Besada-Lombana and Da Silva (123) combined multiple deletions that simultaneously affected multiple points in the secretory pathway. They enhanced the cotranslational translocation of protein into the ER by fusing the signal peptide of the oligosaccharyltransferase Ost1 α subunit to the pro-region of the MFα1 leader sequence. Then, they expanded the ER through PAH1 deletion, overexpressed ERV29 (an ER transmembrane receptor needed for protein packing into COPII vesicles) and limited ERAD activity via deletion of DER1. Expression of a fungal β-glucosidase, a bacterial endoglucanase and a single-chain antibody fragment in this engineered strain resulted in different results for each protein, ranging from 5.8- to 11-fold increase compared to the wt strain.
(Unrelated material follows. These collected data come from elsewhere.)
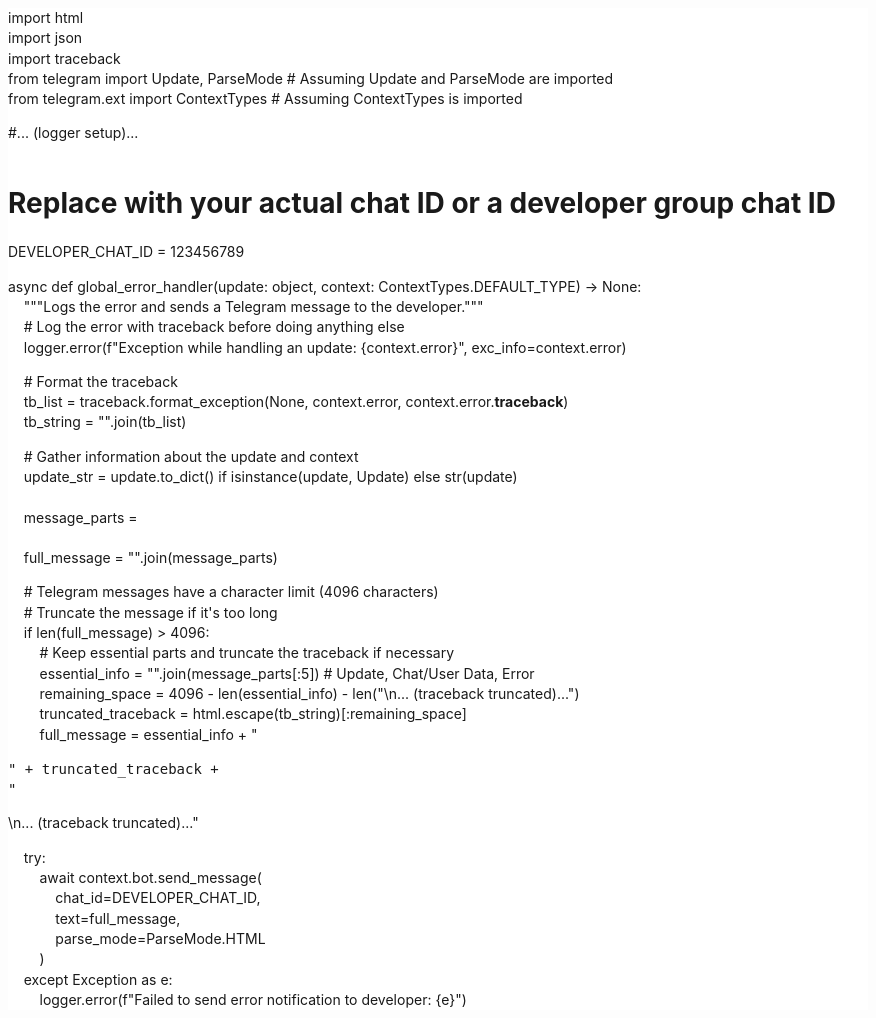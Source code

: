 
import html  
import json  
import traceback  
from telegram import Update, ParseMode # Assuming Update and ParseMode are imported  
from telegram.ext import ContextTypes # Assuming ContextTypes is imported  
  
#... (logger setup)...  
  
# Replace with your actual chat ID or a developer group chat ID  
DEVELOPER_CHAT_ID = 123456789  
  
async def global_error_handler(update: object, context: ContextTypes.DEFAULT_TYPE) -> None:  
    """Logs the error and sends a Telegram message to the developer."""  
    # Log the error with traceback before doing anything else  
    logger.error(f"Exception while handling an update: {context.error}", exc_info=context.error)  
  
    # Format the traceback  
    tb_list = traceback.format_exception(None, context.error, context.error.__traceback__)  
    tb_string = "".join(tb_list)  
  
    # Gather information about the update and context  
    update_str = update.to_dict() if isinstance(update, Update) else str(update)  
     
    message_parts =  
     
    full_message = "".join(message_parts)  
  
    # Telegram messages have a character limit (4096 characters)  
    # Truncate the message if it's too long  
    if len(full_message) > 4096:  
        # Keep essential parts and truncate the traceback if necessary  
        essential_info = "".join(message_parts[:5]) # Update, Chat/User Data, Error  
        remaining_space = 4096 - len(essential_info) - len("\n... (traceback truncated)...")  
        truncated_traceback = html.escape(tb_string)[:remaining_space]  
        full_message = essential_info + "<pre>" + truncated_traceback + "</pre>\n... (traceback truncated)..."  
  
    try:  
        await context.bot.send_message(  
            chat_id=DEVELOPER_CHAT_ID,  
            text=full_message,  
            parse_mode=ParseMode.HTML  
        )  
    except Exception as e:  
        logger.error(f"Failed to send error notification to developer: {e}")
Over the past decade, numerous attempts have been made to modify Saccharomyces cerevisiae to improve the production of recombinant proteins. These included the improvement of vector systems, promoters and the signal sequences for secretion, interventions in folding and post-translational modifications as well as the optimization of growth conditions and fermentation. However, none of these attempts has led to a host strain and/or a process that could be successfully used for all recombinant proteins. This is due to the enormous complexity of protein processing and the secretion pathway as well as the great variability of heterologous protein structures. One of the most critical steps in the synthesis of recombinant proteins destined for surface display occurs in the endoplasmic reticulum (ER), where recombinant proteins accumulate in high concentrations due to the high production of these proteins, which is usually achieved by using strong promoters upstream of the structural genes that encode them. This phenomenon burdens the secretory pathway and causes ER stress, leading to the activation of the unfolded protein response (UPR) and endoplasmic reticulum-associated degradation (ERAD) pathways. Different, sometimes even contradictory, results obtained from the inactivation or overexpression of certain proteins in the UPR and ERAD pathways indicate the close link between these two processes and the need for their coordination and balance. The results in the literature show that for improved productivity in the production of some recombinant proteins, it is necessary to accelerate the UPR and/or ERAD to speed up the secretion of the synthesized proteins and increase the concentration of chaperones and other enzymes required for the processes of folding and post-translational modifications. However, for other types of recombinant proteins, the productivity of their synthesis has been shown to be positively affected by slowing down the UPR and/or ERAD, giving newly synthesized proteins more time to adopt their final conformation and preventing their too rapid recruitment for degradation in proteasomes. It can therefore be assumed that it will probably not be possible to create a single, universal system that would improve cell productivity for all types of recombinant proteins. Instead, several different systems with optimized conditions for the synthesis of specific recombinant proteins that share some common structural features should be established.